U.S. State Department Investigates AI-Generated Impersonation of Secretary Marco Rubio
In a concerning development, an individual using an artificially generated voice to impersonate U.S. Secretary of State Marco Rubio contacted several foreign officials and U.S. government personnel last month. This incident, detailed in a diplomatic cable obtained by Reuters, highlights the growing risks posed by AI-driven cyber threats.
The impersonation occurred in mid-June, with the individual reaching out to three foreign ministers, a U.S. governor, and a member of Congress through the Signal messaging app.
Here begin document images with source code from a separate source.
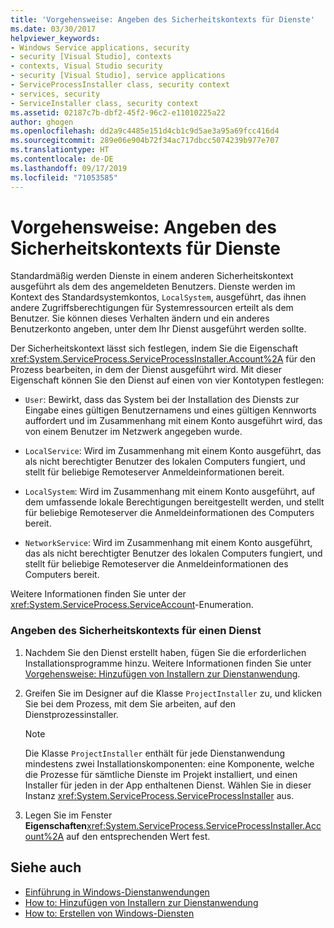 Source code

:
 ```yaml
---
title: 'Vorgehensweise: Angeben des Sicherheitskontexts für Dienste'
ms.date: 03/30/2017
helpviewer_keywords:
- Windows Service applications, security
- security [Visual Studio], contexts
- contexts, Visual Studio security
- security [Visual Studio], service applications
- ServiceProcessInstaller class, security context
- services, security
- ServiceInstaller class, security context
ms.assetid: 02187c7b-dbf2-45f2-96c2-e11010225a22
author: ghogen
ms.openlocfilehash: dd2a9c4485e151d4cb1c9d5ae3a95a69fcc416d4
ms.sourcegitcommit: 289e06e904b72f34ac717dbcc5074239b977e707
ms.translationtype: HT
ms.contentlocale: de-DE
ms.lasthandoff: 09/17/2019
ms.locfileid: "71053585"
---
```

# <a name="how-to-specify-the-security-context-for-services"></a>Vorgehensweise: Angeben des Sicherheitskontexts für Dienste
Standardmäßig werden Dienste in einem anderen Sicherheitskontext ausgeführt als dem des angemeldeten Benutzers. Dienste werden im Kontext des Standardsystemkontos, `LocalSystem`, ausgeführt, das ihnen andere Zugriffsberechtigungen für Systemressourcen erteilt als dem Benutzer. Sie können dieses Verhalten ändern und ein anderes Benutzerkonto angeben, unter dem Ihr Dienst ausgeführt werden sollte.  
  
 Der Sicherheitskontext lässt sich festlegen, indem Sie die Eigenschaft <xref:System.ServiceProcess.ServiceProcessInstaller.Account%2A> für den Prozess bearbeiten, in dem der Dienst ausgeführt wird. Mit dieser Eigenschaft können Sie den Dienst auf einen von vier Kontotypen festlegen:  
  
- `User`: Bewirkt, dass das System bei der Installation des Diensts zur Eingabe eines gültigen Benutzernamens und eines gültigen Kennworts auffordert und im Zusammenhang mit einem Konto ausgeführt wird, das von einem Benutzer im Netzwerk angegeben wurde.  
  
- `LocalService`: Wird im Zusammenhang mit einem Konto ausgeführt, das als nicht berechtigter Benutzer des lokalen Computers fungiert, und stellt für beliebige Remoteserver Anmeldeinformationen bereit.  
  
- `LocalSystem`: Wird im Zusammenhang mit einem Konto ausgeführt, auf dem umfassende lokale Berechtigungen bereitgestellt werden, und stellt für beliebige Remoteserver die Anmeldeinformationen des Computers bereit.  
  
- `NetworkService`: Wird im Zusammenhang mit einem Konto ausgeführt, das als nicht berechtigter Benutzer des lokalen Computers fungiert, und stellt für beliebige Remoteserver die Anmeldeinformationen des Computers bereit.  
  
 Weitere Informationen finden Sie unter der <xref:System.ServiceProcess.ServiceAccount>-Enumeration.  
  
### <a name="to-specify-the-security-context-for-a-service"></a>Angeben des Sicherheitskontexts für einen Dienst  
  
1. Nachdem Sie den Dienst erstellt haben, fügen Sie die erforderlichen Installationsprogramme hinzu. Weitere Informationen finden Sie unter [Vorgehensweise: Hinzufügen von Installern zur Dienstanwendung](how-to-add-installers-to-your-service-application.md).  
  
2. Greifen Sie im Designer auf die Klasse `ProjectInstaller` zu, und klicken Sie bei dem Prozess, mit dem Sie arbeiten, auf den Dienstprozessinstaller.  
  
    > [!NOTE]
    > Die Klasse `ProjectInstaller` enthält für jede Dienstanwendung mindestens zwei Installationskomponenten: eine Komponente, welche die Prozesse für sämtliche Dienste im Projekt installiert, und einen Installer für jeden in der App enthaltenen Dienst. Wählen Sie in dieser Instanz <xref:System.ServiceProcess.ServiceProcessInstaller> aus.  
  
3. Legen Sie im Fenster **Eigenschaften**<xref:System.ServiceProcess.ServiceProcessInstaller.Account%2A> auf den entsprechenden Wert fest.  
  
## <a name="see-also"></a>Siehe auch

- [Einführung in Windows-Dienstanwendungen](introduction-to-windows-service-applications.md)
- [How to: Hinzufügen von Installern zur Dienstanwendung](how-to-add-installers-to-your-service-application.md)
- [How to: Erstellen von Windows-Diensten](how-to-create-windows-services.md)
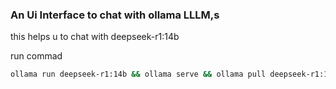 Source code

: ### An Ui Interface to chat with ollama LLLM,s
this helps u to chat with deepseek-r1:14b

run commad 

```bash
ollama run deepseek-r1:14b && ollama serve && ollama pull deepseek-r1:14b && npm install && npm start
```
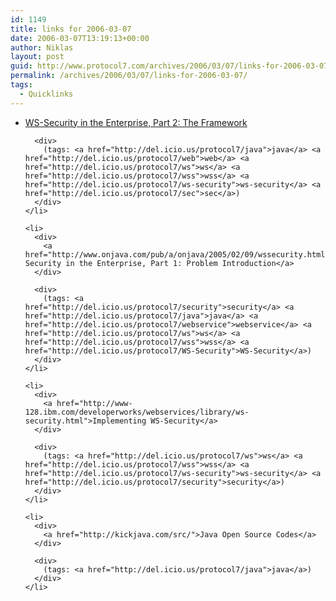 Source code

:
 ```yaml
---
id: 1149
title: links for 2006-03-07
date: 2006-03-07T13:19:13+00:00
author: Niklas
layout: post
guid: http://www.protocol7.com/archives/2006/03/07/links-for-2006-03-07/
permalink: /archives/2006/03/07/links-for-2006-03-07/
tags:
  - Quicklinks
---
```

<div class='microid-d30d13b5c4fcec77d739bf097bb6d0e8232b139c'>
  <ul>
    <li>
      <div>
        <a href="http://www.onjava.com/pub/a/onjava/2005/03/30/wssecurity2.html">WS-Security in the Enterprise, Part 2: The Framework</a>
      </div>
      
      <div>
        (tags: <a href="http://del.icio.us/protocol7/java">java</a> <a href="http://del.icio.us/protocol7/web">web</a> <a href="http://del.icio.us/protocol7/ws">ws</a> <a href="http://del.icio.us/protocol7/wss">wss</a> <a href="http://del.icio.us/protocol7/ws-security">ws-security</a> <a href="http://del.icio.us/protocol7/sec">sec</a>)
      </div>
    </li>
    
    <li>
      <div>
        <a href="http://www.onjava.com/pub/a/onjava/2005/02/09/wssecurity.html">WS-Security in the Enterprise, Part 1: Problem Introduction</a>
      </div>
      
      <div>
        (tags: <a href="http://del.icio.us/protocol7/security">security</a> <a href="http://del.icio.us/protocol7/java">java</a> <a href="http://del.icio.us/protocol7/webservice">webservice</a> <a href="http://del.icio.us/protocol7/ws">ws</a> <a href="http://del.icio.us/protocol7/wss">wss</a> <a href="http://del.icio.us/protocol7/WS-Security">WS-Security</a>)
      </div>
    </li>
    
    <li>
      <div>
        <a href="http://www-128.ibm.com/developerworks/webservices/library/ws-security.html">Implementing WS-Security</a>
      </div>
      
      <div>
        (tags: <a href="http://del.icio.us/protocol7/ws">ws</a> <a href="http://del.icio.us/protocol7/wss">wss</a> <a href="http://del.icio.us/protocol7/ws-security">ws-security</a> <a href="http://del.icio.us/protocol7/security">security</a>)
      </div>
    </li>
    
    <li>
      <div>
        <a href="http://kickjava.com/src/">Java Open Source Codes</a>
      </div>
      
      <div>
        (tags: <a href="http://del.icio.us/protocol7/java">java</a>)
      </div>
    </li>
  </ul>
</div>
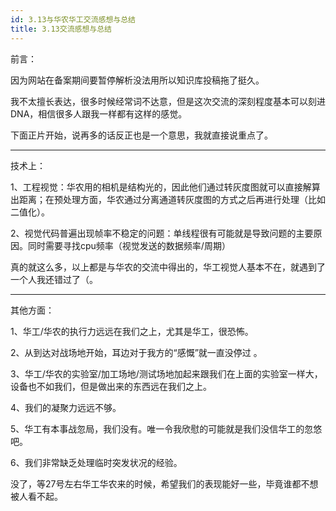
 ```yaml
---
id: 3.13与华农华工交流感想与总结
title: 3.13交流感想与总结
---
```

前言：

因为网站在备案期间要暂停解析没法用所以知识库投稿拖了挺久。

我不太擅长表达，很多时候经常词不达意，但是这次交流的深刻程度基本可以刻进DNA，相信很多人跟我一样都有这样的感觉。

下面正片开始，说再多的话反正也是一个意思，我就直接说重点了。

---
技术上：

1、工程视觉：华农用的相机是结构光的，因此他们通过转灰度图就可以直接解算出距离；在预处理方面，华农通过分离通道转灰度图的方式之后再进行处理（比如二值化）。

2、视觉代码普遍出现帧率不稳定的问题：单线程很有可能就是导致问题的主要原因。同时需要寻找cpu频率（视觉发送的数据频率/周期）

真的就这么多，以上都是与华农的交流中得出的，华工视觉人基本不在，就遇到了一个人我还错过了（。

---
其他方面：

1、华工/华农的执行力远远在我们之上，尤其是华工，很恐怖。

2、从到达对战场地开始，耳边对于我方的“感慨”就一直没停过
。

3、华工/华农的实验室/加工场地/测试场地加起来跟我们在上面的实验室一样大，设备也不如我们，但是做出来的东西远在我们之上。

4、我们的凝聚力远远不够。

5、华工有本事战忽局，我们没有。唯一令我欣慰的可能就是我们没信华工的忽悠吧。

6、我们非常缺乏处理临时突发状况的经验。


没了，等27号左右华工华农来的时候，希望我们的表现能好一些，毕竟谁都不想被人看不起。

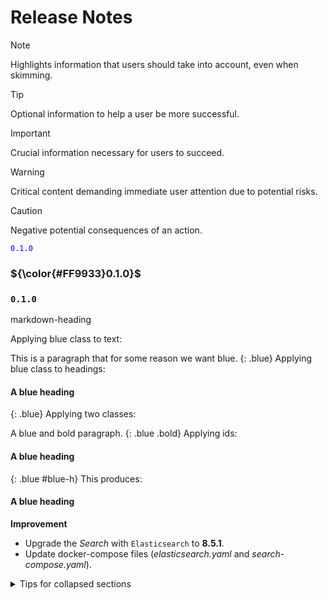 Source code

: # Release Notes


> [!NOTE]  
> Highlights information that users should take into account, even when skimming.

> [!TIP]
> Optional information to help a user be more successful.

> [!IMPORTANT]  
> Crucial information necessary for users to succeed.

> [!WARNING]  
> Critical content demanding immediate user attention due to potential risks.

> [!CAUTION]
> Negative potential consequences of an action.

<code style="color : blue">0.1.0</code>

### <span>${\color{#FF9933}0.1.0}$</span>

### <code>0.1.0</code>


markdown-heading

Applying blue class to text:

This is a paragraph that for some reason we want blue.
{: .blue}
Applying blue class to headings:

#### A blue heading
{: .blue}
Applying two classes:

A blue and bold paragraph.
{: .blue .bold}
Applying ids:

#### A blue heading
{: .blue #blue-h}
This produces:

<h4 class="blue" id="blue-h">A blue heading</h4>

**Improvement**
* Upgrade the *Search* with `Elasticsearch` to **8.5.1**.
* Update docker-compose files (*elasticsearch.yaml* and *search-compose.yaml*).


<details>
<summary>Tips for collapsed sections</summary>

### You can add a header
You can add text within a collapsed section. 
You can add an image or a code block, too.

```ruby
   puts "Hello World"
```
</details> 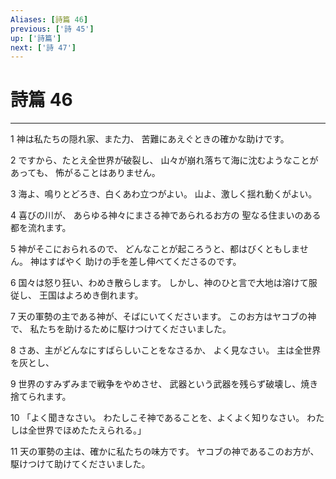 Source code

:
 ```yaml
---
Aliases: [詩篇 46]
previous: ['詩 45']
up: ['詩篇']
next: ['詩 47']
---
```

# 詩篇 46

***




1 
神は私たちの隠れ家、また力、 苦難にあえぐときの確かな助けです。 



2 
ですから、たとえ全世界が破裂し、 山々が崩れ落ちて海に沈むようなことがあっても、 怖がることはありません。 



3 
海よ、鳴りとどろき、白くあわ立つがよい。 山よ、激しく揺れ動くがよい。 



4 
喜びの川が、 あらゆる神々にまさる神であられるお方の 聖なる住まいのある都を流れます。 



5 
神がそこにおられるので、 どんなことが起ころうと、都はびくともしません。 神はすばやく 助けの手を差し伸べてくださるのです。 



6 
国々は怒り狂い、わめき散らします。 しかし、神のひと言で大地は溶けて服従し、 王国はよろめき倒れます。 



7 
天の軍勢の主である神が、そばにいてくださいます。 このお方はヤコブの神で、 私たちを助けるために駆けつけてくださいました。 



8 
さあ、主がどんなにすばらしいことをなさるか、 よく見なさい。 主は全世界を灰とし、 



9 
世界のすみずみまで戦争をやめさせ、 武器という武器を残らず破壊し、焼き捨てられます。 



10 
「よく聞きなさい。 わたしこそ神であることを、よくよく知りなさい。 わたしは全世界でほめたたえられる。」 



11 
天の軍勢の主は、確かに私たちの味方です。 ヤコブの神であるこのお方が、 駆けつけて助けてくださいました。
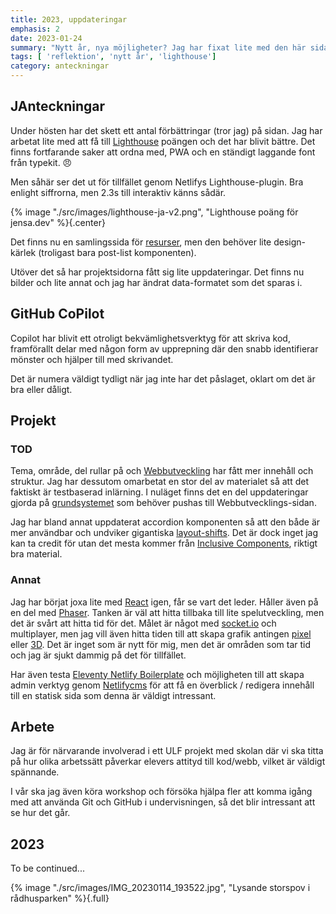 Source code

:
 ```yaml
---
title: 2023, uppdateringar
emphasis: 2
date: 2023-01-24
summary: "Nytt år, nya möjligheter? Jag har fixat lite med den här sidan i vanlig ordning och pysslar på med både arbete och projekt."
tags: [ 'reflektion', 'nytt år', 'lighthouse']
category: anteckningar
---
```


## JAnteckningar

Under hösten har det skett ett antal förbättringar (tror jag) på sidan. Jag har arbetat lite med att få till [Lighthouse](https://developer.chrome.com/docs/lighthouse/overview/) poängen och det har blivit bättre. Det finns fortfarande saker att ordna med, PWA och en ständigt laggande font från typekit. 😠

Men såhär ser det ut för tillfället genom Netlifys Lighthouse-plugin. Bra enlight siffrorna, men 2.3s till interaktiv känns sådär.

{% image "./src/images/lighthouse-ja-v2.png", "Lighthouse poäng för jensa.dev" %}{.center}

Det finns nu en samlingssida för [resurser](/resurser), men den behöver lite design-kärlek (troligast bara post-list komponenten).

Utöver det så har projektsidorna fått sig lite uppdateringar. Det finns nu bilder och lite annat och jag har ändrat data-formatet som det sparas i.

## GitHub CoPilot

Copilot har blivit ett otroligt bekvämlighetsverktyg för att skriva kod, framförallt delar med någon form av upprepning där den snabb identifierar mönster och hjälper till med skrivandet.

Det är numera väldigt tydligt när jag inte har det påslaget, oklart om det är bra eller dåligt.

## Projekt

### TOD

Tema, område, del rullar på och [Webbutveckling](https://webbutveckling.jensa.dev) har fått mer innehåll och struktur. Jag har dessutom omarbetat en stor del av materialet så att det faktiskt är testbaserad inlärning. I nuläget finns det en del uppdateringar gjorda på [grundsystemet](https://tod.jensa.dev/) som behöver pushas till Webbutvecklings-sidan.

Jag har bland annat uppdaterat accordion komponenten så att den både är mer användbar och undviker gigantiska [layout-shifts](https://developers.google.com/publisher-tag/guides/minimize-layout-shift#:~:text=A%20layout%20shift%20occurs%20when,result%20of%20a%20user%20action.). Det är dock inget jag kan ta credit för utan det mesta kommer från [Inclusive Components](https://inclusive-components.design), riktigt bra material.

### Annat

Jag har börjat joxa lite med [React](https://reactjs.org/) igen, får se vart det leder. Håller även på en del med [Phaser](https://phaser.io/phaser3). Tanken är väl att hitta tillbaka till lite spelutveckling, men det är svårt att hitta tid för det. Målet är något med [socket.io](https://socket.io/) och multiplayer, men jag vill även hitta tiden till att skapa grafik antingen [pixel](https://www.aseprite.org/) eller [3D](https://www.blender.org/). Det är inget som är nytt för mig, men det är områden som tar tid och jag är sjukt dammig på det för tillfället.

Har även testa [Eleventy Netlify Boilerplate](https://eleventy-netlify-boilerplate.netlify.app/) och möjligheten till att skapa admin verktyg genom [Netlifycms](https://www.netlifycms.org/) för att få en överblick / redigera innehåll till en statisk sida som denna är väldigt intressant.

## Arbete

Jag är för närvarande involverad i ett ULF projekt med skolan där vi ska titta på hur olika arbetssätt påverkar elevers attityd till kod/webb, vilket är väldigt spännande.

I vår ska jag även köra workshop och försöka hjälpa fler att komma igång med att använda Git och GitHub i undervisningen, så det blir intressant att se hur det går.

## 2023

To be continued...

{% image "./src/images/IMG_20230114_193522.jpg", "Lysande storspov i rådhusparken" %}{.full} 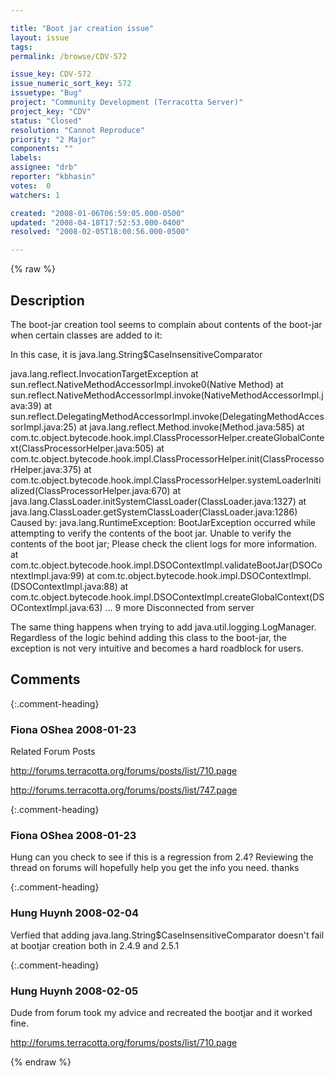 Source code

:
 ```yaml
---

title: "Boot jar creation issue"
layout: issue
tags: 
permalink: /browse/CDV-572

issue_key: CDV-572
issue_numeric_sort_key: 572
issuetype: "Bug"
project: "Community Development (Terracotta Server)"
project_key: "CDV"
status: "Closed"
resolution: "Cannot Reproduce"
priority: "2 Major"
components: ""
labels: 
assignee: "drb"
reporter: "kbhasin"
votes:  0
watchers: 1

created: "2008-01-06T06:59:05.000-0500"
updated: "2008-04-18T17:52:53.000-0400"
resolved: "2008-02-05T18:00:56.000-0500"

---
```




{% raw %}



## Description

<div markdown="1" class="description">

The boot-jar creation tool seems to complain about contents of the boot-jar when certain classes are added to it:

In this case, it is java.lang.String$CaseInsensitiveComparator

java.lang.reflect.InvocationTargetException
  at sun.reflect.NativeMethodAccessorImpl.invoke0(Native Method)
  at sun.reflect.NativeMethodAccessorImpl.invoke(NativeMethodAccessorImpl.java:39)
  at sun.reflect.DelegatingMethodAccessorImpl.invoke(DelegatingMethodAccessorImpl.java:25)
  at java.lang.reflect.Method.invoke(Method.java:585)
  at com.tc.object.bytecode.hook.impl.ClassProcessorHelper.createGlobalContext(ClassProcessorHelper.java:505)
  at com.tc.object.bytecode.hook.impl.ClassProcessorHelper.init(ClassProcessorHelper.java:375)
  at com.tc.object.bytecode.hook.impl.ClassProcessorHelper.systemLoaderInitialized(ClassProcessorHelper.java:670)
  at java.lang.ClassLoader.initSystemClassLoader(ClassLoader.java:1327)
  at java.lang.ClassLoader.getSystemClassLoader(ClassLoader.java:1286)
 Caused by: java.lang.RuntimeException: BootJarException occurred while attempting to verify the contents of the boot jar. Unable to verify the contents of the boot jar; Please check the client logs for more information.
  at com.tc.object.bytecode.hook.impl.DSOContextImpl.validateBootJar(DSOContextImpl.java:99)
  at com.tc.object.bytecode.hook.impl.DSOContextImpl.<init>(DSOContextImpl.java:88)
  at com.tc.object.bytecode.hook.impl.DSOContextImpl.createGlobalContext(DSOContextImpl.java:63)
  ... 9 more
 Disconnected from server

The same thing happens when trying to add java.util.logging.LogManager. Regardless of the logic behind adding this class to the boot-jar, the exception is not very intuitive and becomes a hard roadblock for users. 

</div>

## Comments


{:.comment-heading}
### **Fiona OShea** <span class="date">2008-01-23</span>

<div markdown="1" class="comment">

Related Forum Posts

 http://forums.terracotta.org/forums/posts/list/710.page

 http://forums.terracotta.org/forums/posts/list/747.page


</div>


{:.comment-heading}
### **Fiona OShea** <span class="date">2008-01-23</span>

<div markdown="1" class="comment">

Hung can you check to see if this is a regression from 2.4?  Reviewing the thread on forums will hopefully help you get the info you need.
thanks

</div>


{:.comment-heading}
### **Hung Huynh** <span class="date">2008-02-04</span>

<div markdown="1" class="comment">

Verfied that adding java.lang.String$CaseInsensitiveComparator doesn't fail at bootjar creation both in 2.4.9 and 2.5.1

</div>


{:.comment-heading}
### **Hung Huynh** <span class="date">2008-02-05</span>

<div markdown="1" class="comment">

Dude from forum took my advice and recreated the bootjar and it worked fine.

http://forums.terracotta.org/forums/posts/list/710.page 

</div>



{% endraw %}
In some cases, the person sent text messages inviting the targeted individuals to communicate via Signal. Voicemails were also left for at least two of the recipients. The purpose of these interactions was likely to manipulate the individuals using AI-generated text and voice messages, aiming to gain access to sensitive information or accounts.
The Washington Post first reported on this incident, which comes shortly after another cybersecurity issue involving former National Security Advisor Mike Waltz. A group chat on Signal accidentally included a journalist who later received information about military strikes on Yemen.
While the State Department cable, dated July 3, noted that there is no direct cyber threat from this campaign, it warned that information shared with third parties could be exposed if the targeted individuals are compromised. The cable was sent to all diplomatic and consular posts, urging staff to warn external partners about fake accounts and impersonations.
No specific identities of the foreign ministers or U.S. officials involved have been disclosed. A senior State Department official confirmed the department is aware of the incident and is currently investigating the matter. “The Department takes seriously its responsibility to safeguard its information and continuously takes steps to improve the department’s cybersecurity posture to prevent future incidents,” the official said, speaking on the condition of anonymity.
Growing Concerns Over AI-Powered Cyber Threats
This incident is part of a broader trend where malicious actors are increasingly leveraging artificial intelligence to impersonate high-ranking officials. In mid-May, the FBI warned that bad actors were using text messages and AI-generated voice messages to target senior U.S. officials. The goal, according to the FBI, is to gain access to personal accounts of state and federal government officials.
Such access could be used to target other officials or their associates, potentially leading to the disclosure of sensitive information or even financial exploitation. Despite the severity of the threat, the FBI has not commented publicly on the recent incident involving Secretary Rubio.
The State Department cable also referenced a separate attempt in April, which was attributed to a Russia-linked hacker. In that case, the perpetrator conducted a phishing campaign targeting think tanks, Eastern European activists, and former State Department officials. The attacker used a fake “@state.gov” email address along with logos and branding from the Bureau of Diplomatic Technology.
“The actor demonstrated extensive knowledge of the department’s naming conventions and internal documentation,” the cable stated. The individual posed as a State Department official in messages sent to private Gmail accounts. The State Department attributed this campaign to a cyber actor associated with the Russian Foreign Intelligence Service.
Ongoing Cybersecurity Challenges
This latest incident follows reports that U.S. federal authorities are investigating an effort to impersonate White House Chief of Staff Susie Wiles. These events underscore the increasing sophistication of cyber threats and the need for continuous vigilance.
As AI technology becomes more advanced, the potential for misuse grows. Government agencies must remain proactive in identifying and mitigating these risks. The State Department has emphasized its commitment to improving cybersecurity measures and protecting sensitive information.
With the rise of AI-powered impersonation tactics, it is clear that both public and private sectors must collaborate to stay ahead of emerging threats. The lessons learned from these incidents will be crucial in shaping future cybersecurity strategies and ensuring the integrity of communications at the highest levels of government.